> **About this exercise**
Below are the records. Gather each line that holds "user".

Saved data entries:
Segment Open
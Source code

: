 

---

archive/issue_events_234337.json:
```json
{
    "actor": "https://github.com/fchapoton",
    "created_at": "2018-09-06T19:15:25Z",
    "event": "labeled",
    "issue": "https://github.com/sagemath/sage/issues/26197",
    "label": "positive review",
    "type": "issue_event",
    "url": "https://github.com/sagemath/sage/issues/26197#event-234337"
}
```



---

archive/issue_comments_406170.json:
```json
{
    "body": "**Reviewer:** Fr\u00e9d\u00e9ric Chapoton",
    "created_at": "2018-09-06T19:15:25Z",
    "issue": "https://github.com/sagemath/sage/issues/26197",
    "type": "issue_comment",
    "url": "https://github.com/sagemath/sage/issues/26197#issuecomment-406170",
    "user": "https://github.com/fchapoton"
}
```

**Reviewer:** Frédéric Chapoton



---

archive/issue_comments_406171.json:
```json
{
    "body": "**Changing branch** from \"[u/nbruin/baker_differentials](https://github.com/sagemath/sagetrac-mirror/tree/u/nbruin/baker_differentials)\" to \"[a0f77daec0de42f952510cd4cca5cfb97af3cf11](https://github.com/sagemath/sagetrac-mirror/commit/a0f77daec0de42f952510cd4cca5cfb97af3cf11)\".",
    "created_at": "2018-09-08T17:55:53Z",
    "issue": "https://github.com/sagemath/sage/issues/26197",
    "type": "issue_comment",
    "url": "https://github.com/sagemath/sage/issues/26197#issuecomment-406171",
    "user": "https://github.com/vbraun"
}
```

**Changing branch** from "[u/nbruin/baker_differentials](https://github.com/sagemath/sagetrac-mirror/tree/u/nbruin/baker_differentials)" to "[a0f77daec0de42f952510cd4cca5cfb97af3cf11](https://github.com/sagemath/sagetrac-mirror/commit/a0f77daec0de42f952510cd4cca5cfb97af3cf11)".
Segment Closed
> **Task response**
    "user": "https://github.com/fchapoton"
    "user": "https://github.com/vbraun"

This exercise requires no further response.